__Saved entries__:
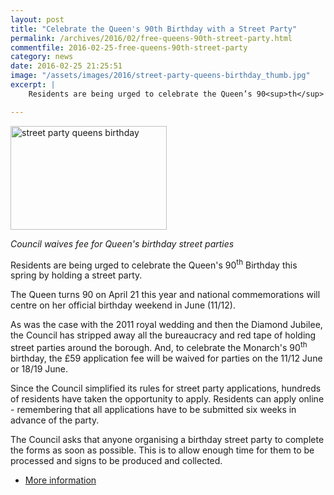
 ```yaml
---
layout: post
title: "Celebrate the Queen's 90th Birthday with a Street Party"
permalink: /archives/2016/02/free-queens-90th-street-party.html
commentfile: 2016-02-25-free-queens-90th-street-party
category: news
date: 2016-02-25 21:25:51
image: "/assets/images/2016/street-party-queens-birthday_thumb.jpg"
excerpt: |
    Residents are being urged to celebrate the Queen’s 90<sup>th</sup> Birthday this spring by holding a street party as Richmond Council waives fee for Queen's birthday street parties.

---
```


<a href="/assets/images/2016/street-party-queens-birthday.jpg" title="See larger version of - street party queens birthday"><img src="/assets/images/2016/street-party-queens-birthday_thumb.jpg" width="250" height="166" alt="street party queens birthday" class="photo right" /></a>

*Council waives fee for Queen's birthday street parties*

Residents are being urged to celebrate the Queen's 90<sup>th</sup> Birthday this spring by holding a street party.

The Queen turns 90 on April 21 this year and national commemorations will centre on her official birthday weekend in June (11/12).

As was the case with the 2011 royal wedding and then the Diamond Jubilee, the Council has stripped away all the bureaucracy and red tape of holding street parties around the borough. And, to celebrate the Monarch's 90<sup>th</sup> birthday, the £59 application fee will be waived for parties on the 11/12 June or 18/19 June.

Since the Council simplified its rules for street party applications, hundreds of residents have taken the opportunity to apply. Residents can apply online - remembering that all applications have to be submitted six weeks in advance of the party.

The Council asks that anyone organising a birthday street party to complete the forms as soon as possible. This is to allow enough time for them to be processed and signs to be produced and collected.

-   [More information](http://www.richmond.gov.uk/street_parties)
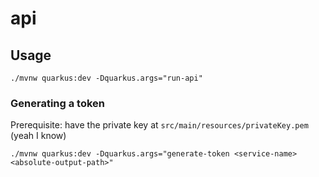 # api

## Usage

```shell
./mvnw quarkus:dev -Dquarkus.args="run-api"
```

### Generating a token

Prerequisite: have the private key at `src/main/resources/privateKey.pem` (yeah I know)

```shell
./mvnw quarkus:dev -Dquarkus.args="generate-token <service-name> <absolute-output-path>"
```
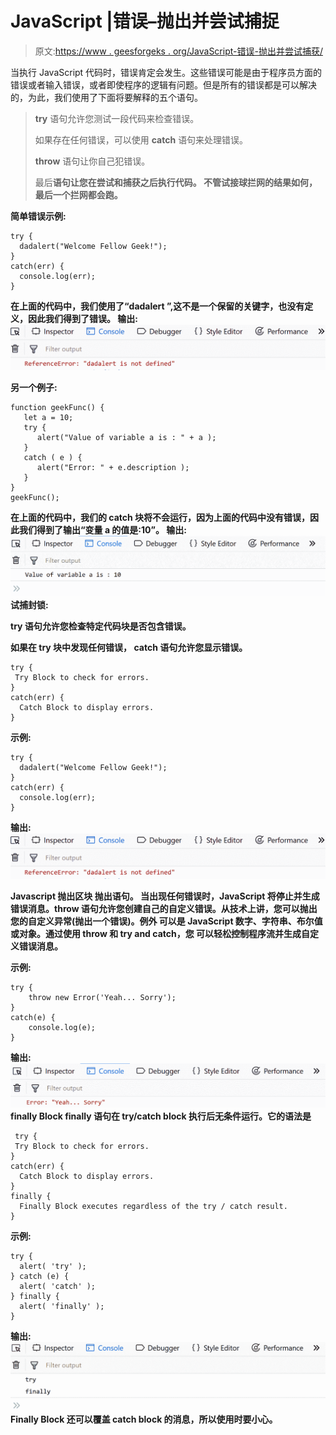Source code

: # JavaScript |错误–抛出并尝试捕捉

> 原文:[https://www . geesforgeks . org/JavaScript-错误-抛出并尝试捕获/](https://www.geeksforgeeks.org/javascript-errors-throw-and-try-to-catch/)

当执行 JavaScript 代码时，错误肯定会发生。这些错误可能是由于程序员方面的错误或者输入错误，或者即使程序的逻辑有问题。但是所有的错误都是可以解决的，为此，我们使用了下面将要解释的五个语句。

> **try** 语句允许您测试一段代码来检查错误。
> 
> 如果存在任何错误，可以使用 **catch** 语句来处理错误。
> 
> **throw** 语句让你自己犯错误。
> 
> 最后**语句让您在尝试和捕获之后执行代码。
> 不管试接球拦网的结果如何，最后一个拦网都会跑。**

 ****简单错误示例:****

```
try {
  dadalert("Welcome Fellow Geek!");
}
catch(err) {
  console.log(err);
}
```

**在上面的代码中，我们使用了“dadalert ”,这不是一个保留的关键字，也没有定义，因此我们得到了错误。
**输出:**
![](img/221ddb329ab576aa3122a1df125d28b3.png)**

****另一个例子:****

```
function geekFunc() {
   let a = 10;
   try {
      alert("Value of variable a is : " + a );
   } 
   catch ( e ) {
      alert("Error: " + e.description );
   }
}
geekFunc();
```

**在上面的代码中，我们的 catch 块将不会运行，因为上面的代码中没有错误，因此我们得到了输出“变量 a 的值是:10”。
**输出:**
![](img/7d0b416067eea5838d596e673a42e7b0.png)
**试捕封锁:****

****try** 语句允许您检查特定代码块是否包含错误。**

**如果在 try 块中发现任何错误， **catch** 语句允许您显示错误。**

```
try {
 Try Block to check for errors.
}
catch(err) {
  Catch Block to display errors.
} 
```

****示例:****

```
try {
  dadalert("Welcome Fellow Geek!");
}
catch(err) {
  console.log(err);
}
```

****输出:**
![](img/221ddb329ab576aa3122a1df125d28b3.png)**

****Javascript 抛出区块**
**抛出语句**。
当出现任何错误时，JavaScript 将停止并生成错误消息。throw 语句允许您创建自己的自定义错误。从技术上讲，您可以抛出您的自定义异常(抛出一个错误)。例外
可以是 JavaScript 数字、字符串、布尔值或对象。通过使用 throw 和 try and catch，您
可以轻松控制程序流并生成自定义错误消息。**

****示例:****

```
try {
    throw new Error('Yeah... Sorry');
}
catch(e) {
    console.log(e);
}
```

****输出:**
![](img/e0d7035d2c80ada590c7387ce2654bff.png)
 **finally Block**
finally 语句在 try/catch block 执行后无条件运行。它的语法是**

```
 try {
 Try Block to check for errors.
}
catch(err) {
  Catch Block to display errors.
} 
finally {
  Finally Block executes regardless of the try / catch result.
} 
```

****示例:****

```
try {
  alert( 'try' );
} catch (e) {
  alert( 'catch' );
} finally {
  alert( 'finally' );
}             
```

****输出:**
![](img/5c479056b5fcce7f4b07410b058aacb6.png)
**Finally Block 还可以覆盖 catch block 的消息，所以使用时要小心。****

__WORK INSTRUCTION__:
Each record should be copied exactly, and each image left out.

__YOUR RESPONSE__:
 ```yaml
---
layout: post
title: "Celebrate the Queen's 90th Birthday with a Street Party"
permalink: /archives/2016/02/free-queens-90th-street-party.html
commentfile: 2016-02-25-free-queens-90th-street-party
category: news
date: 2016-02-25 21:25:51
image: "/assets/images/2016/street-party-queens-birthday_thumb.jpg"
excerpt: |
    Residents are being urged to celebrate the Queen’s 90<sup>th</sup> Birthday this spring by holding a street party as Richmond Council waives fee for Queen's birthday street parties.

---
```


<a href="/assets/images/2016/street-party-queens-birthday.jpg" title="See larger version of - street party queens birthday"><img src="/assets/images/2016/street-party-queens-birthday_thumb.jpg" width="250" height="166" alt="street party queens birthday" class="photo right" /></a>

*Council waives fee for Queen's birthday street parties*

Residents are being urged to celebrate the Queen's 90<sup>th</sup> Birthday this spring by holding a street party.

The Queen turns 90 on April 21 this year and national commemorations will centre on her official birthday weekend in June (11/12).

As was the case with the 2011 royal wedding and then the Diamond Jubilee, the Council has stripped away all the bureaucracy and red tape of holding street parties around the borough. And, to celebrate the Monarch's 90<sup>th</sup> birthday, the £59 application fee will be waived for parties on the 11/12 June or 18/19 June.

Since the Council simplified its rules for street party applications, hundreds of residents have taken the opportunity to apply. Residents can apply online - remembering that all applications have to be submitted six weeks in advance of the party.

The Council asks that anyone organising a birthday street party to complete the forms as soon as possible. This is to allow enough time for them to be processed and signs to be produced and collected.

-   [More information](http://www.richmond.gov.uk/street_parties)
 # api

## Usage

```shell
./mvnw quarkus:dev -Dquarkus.args="run-api"
```

### Generating a token

Prerequisite: have the private key at `src/main/resources/privateKey.pem` (yeah I know)

```shell
./mvnw quarkus:dev -Dquarkus.args="generate-token <service-name> <absolute-output-path>"
```
Source code

: # JavaScript |错误–抛出并尝试捕捉

> 原文:[https://www . geesforgeks . org/JavaScript-错误-抛出并尝试捕获/](https://www.geeksforgeeks.org/javascript-errors-throw-and-try-to-catch/)

当执行 JavaScript 代码时，错误肯定会发生。这些错误可能是由于程序员方面的错误或者输入错误，或者即使程序的逻辑有问题。但是所有的错误都是可以解决的，为此，我们使用了下面将要解释的五个语句。

> **try** 语句允许您测试一段代码来检查错误。
> 
> 如果存在任何错误，可以使用 **catch** 语句来处理错误。
> 
> **throw** 语句让你自己犯错误。
> 
> 最后**语句让您在尝试和捕获之后执行代码。
> 不管试接球拦网的结果如何，最后一个拦网都会跑。**

 ****简单错误示例:****

```
try {
  dadalert("Welcome Fellow Geek!");
}
catch(err) {
  console.log(err);
}
```

**在上面的代码中，我们使用了“dadalert ”,这不是一个保留的关键字，也没有定义，因此我们得到了错误。
**输出:**
![](img/221ddb329ab576aa3122a1df125d28b3.png)**

****另一个例子:****

```
function geekFunc() {
   let a = 10;
   try {
      alert("Value of variable a is : " + a );
   } 
   catch ( e ) {
      alert("Error: " + e.description );
   }
}
geekFunc();
```

**在上面的代码中，我们的 catch 块将不会运行，因为上面的代码中没有错误，因此我们得到了输出“变量 a 的值是:10”。
**输出:**
![](img/7d0b416067eea5838d596e673a42e7b0.png)
**试捕封锁:****

****try** 语句允许您检查特定代码块是否包含错误。**

**如果在 try 块中发现任何错误， **catch** 语句允许您显示错误。**

```
try {
 Try Block to check for errors.
}
catch(err) {
  Catch Block to display errors.
} 
```

****示例:****

```
try {
  dadalert("Welcome Fellow Geek!");
}
catch(err) {
  console.log(err);
}
```

****输出:**
![](img/221ddb329ab576aa3122a1df125d28b3.png)**

****Javascript 抛出区块**
**抛出语句**。
当出现任何错误时，JavaScript 将停止并生成错误消息。throw 语句允许您创建自己的自定义错误。从技术上讲，您可以抛出您的自定义异常(抛出一个错误)。例外
可以是 JavaScript 数字、字符串、布尔值或对象。通过使用 throw 和 try and catch，您
可以轻松控制程序流并生成自定义错误消息。**

****示例:****

```
try {
    throw new Error('Yeah... Sorry');
}
catch(e) {
    console.log(e);
}
```

****输出:**
![](img/e0d7035d2c80ada590c7387ce2654bff.png)
 **finally Block**
finally 语句在 try/catch block 执行后无条件运行。它的语法是**

```
 try {
 Try Block to check for errors.
}
catch(err) {
  Catch Block to display errors.
} 
finally {
  Finally Block executes regardless of the try / catch result.
} 
```

****示例:****

```
try {
  alert( 'try' );
} catch (e) {
  alert( 'catch' );
} finally {
  alert( 'finally' );
}             
```

****输出:**
![](img/5c479056b5fcce7f4b07410b058aacb6.png)
**Finally Block 还可以覆盖 catch block 的消息，所以使用时要小心。****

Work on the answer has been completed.